Saskatchewan police are cracking down on distracted drivers in October

woman using phone behind steering wheel

Every month, Saskatchewan police launch a different safe driving initiative as part of a “Traffic Safety Spotlight.” This could include anything from promoting seatbelt and car seat use to campaigning against drinking and driving.

For October, provincial police are cracking down on distracted drivers. According to the Saskatchewan Government Insurance (SGI), distracted driving factored into 8,300 collisions in the province last year, leading to 42 deaths and 1,205 injuries. It’s the number one contributing factor in total Saskatchewan collisions and the second overall in fatal collisions.
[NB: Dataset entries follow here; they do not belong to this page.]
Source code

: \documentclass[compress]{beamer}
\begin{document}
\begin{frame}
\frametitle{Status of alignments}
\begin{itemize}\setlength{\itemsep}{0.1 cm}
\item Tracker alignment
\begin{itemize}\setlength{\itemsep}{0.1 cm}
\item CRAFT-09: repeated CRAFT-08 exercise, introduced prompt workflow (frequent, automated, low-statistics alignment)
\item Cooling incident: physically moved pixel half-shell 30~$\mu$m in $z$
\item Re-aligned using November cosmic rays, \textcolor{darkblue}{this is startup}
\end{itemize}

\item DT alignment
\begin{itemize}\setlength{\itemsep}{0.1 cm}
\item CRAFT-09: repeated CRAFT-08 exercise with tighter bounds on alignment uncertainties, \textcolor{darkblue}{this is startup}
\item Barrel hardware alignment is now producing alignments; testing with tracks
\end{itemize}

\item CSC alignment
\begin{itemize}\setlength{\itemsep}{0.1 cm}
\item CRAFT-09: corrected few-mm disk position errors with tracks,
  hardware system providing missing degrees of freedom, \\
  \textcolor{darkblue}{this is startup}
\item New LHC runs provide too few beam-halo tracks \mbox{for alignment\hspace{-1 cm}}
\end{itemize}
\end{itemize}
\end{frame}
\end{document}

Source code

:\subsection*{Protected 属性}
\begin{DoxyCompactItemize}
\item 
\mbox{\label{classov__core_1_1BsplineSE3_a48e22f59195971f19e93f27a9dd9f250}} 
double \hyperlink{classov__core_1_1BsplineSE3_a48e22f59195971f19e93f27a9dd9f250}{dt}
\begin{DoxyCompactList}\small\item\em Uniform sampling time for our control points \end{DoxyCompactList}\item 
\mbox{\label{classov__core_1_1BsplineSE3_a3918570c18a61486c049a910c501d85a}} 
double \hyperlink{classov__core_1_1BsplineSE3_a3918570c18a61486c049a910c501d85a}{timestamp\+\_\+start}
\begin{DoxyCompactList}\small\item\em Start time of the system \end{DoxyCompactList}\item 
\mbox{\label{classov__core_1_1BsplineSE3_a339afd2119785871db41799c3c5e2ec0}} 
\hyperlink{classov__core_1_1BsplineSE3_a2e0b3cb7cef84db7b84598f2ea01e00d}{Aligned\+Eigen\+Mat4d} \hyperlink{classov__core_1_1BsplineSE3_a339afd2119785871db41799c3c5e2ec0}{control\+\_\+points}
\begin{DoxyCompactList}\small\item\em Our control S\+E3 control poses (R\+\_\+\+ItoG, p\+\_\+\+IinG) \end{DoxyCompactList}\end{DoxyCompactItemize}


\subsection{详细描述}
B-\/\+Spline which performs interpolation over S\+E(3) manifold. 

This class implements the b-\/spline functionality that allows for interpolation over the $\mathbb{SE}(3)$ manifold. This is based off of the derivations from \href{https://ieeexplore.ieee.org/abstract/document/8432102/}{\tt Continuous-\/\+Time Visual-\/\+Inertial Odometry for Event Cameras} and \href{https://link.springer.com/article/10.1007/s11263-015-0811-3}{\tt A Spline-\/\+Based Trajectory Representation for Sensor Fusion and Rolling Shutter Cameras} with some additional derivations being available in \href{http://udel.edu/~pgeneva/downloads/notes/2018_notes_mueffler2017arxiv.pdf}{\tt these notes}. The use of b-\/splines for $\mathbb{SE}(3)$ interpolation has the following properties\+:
Throughout October, police say they’ll be using “a variety of tactics to catch distracted drivers in the act,” which includes surveillance from unmarked vehicles and casually-dressed officers on sidewalks. Additionally, Regina Police Service will be running “Operation Bus Cop,” which places officers in city buses to keep an eye on distracted drivers.

Police also want to stress that, contrary to what some may believe, distracted driving isn’t just limited to using a smartphone behind the wheel. “Drivers are still not getting the message. If you are in control of a vehicle, anything that takes your attention away from the road is dangerous,” said superintendent Brian Shalovelo of the Saskatoon Police Service in a press statement. “If someone says they were picking up a CD on the floor when they lost control, that is distracted driving. Changing the radio station, smoking a cigarette, reading a map or your mail – these are all examples of how a driver can be distracted. We’ve even seen people watching Netflix while driving.”

To prevent any temptation, police suggest putting phones somewhere out of reach when driving, such as in the backseat or in a purse, or if need be, experienced drivers may mount it on the dashboard to use hands-free.

“The average car or lightweight truck weighs over four thousand pounds,” said chief Evan Bray of Regina Police Service in a press statement. “That is two tons of comfort and convenience to get you to your destination…or it’s two tons of steel and glass that can take your life, or someone else’s, if you lose control. Is there any text message, photo or music selection in the world that could be more important than a human life?”

In Saskatchewan, simply holding a phone while behind the wheel can constitute distracted driving.

The penalty for distracted driving is a $280 fine and four demerit points under the SGI’s Safe Driver Recognition program.

Offenders caught using their cellphone while driving for a second time within one year will have their vehicle seized for seven days.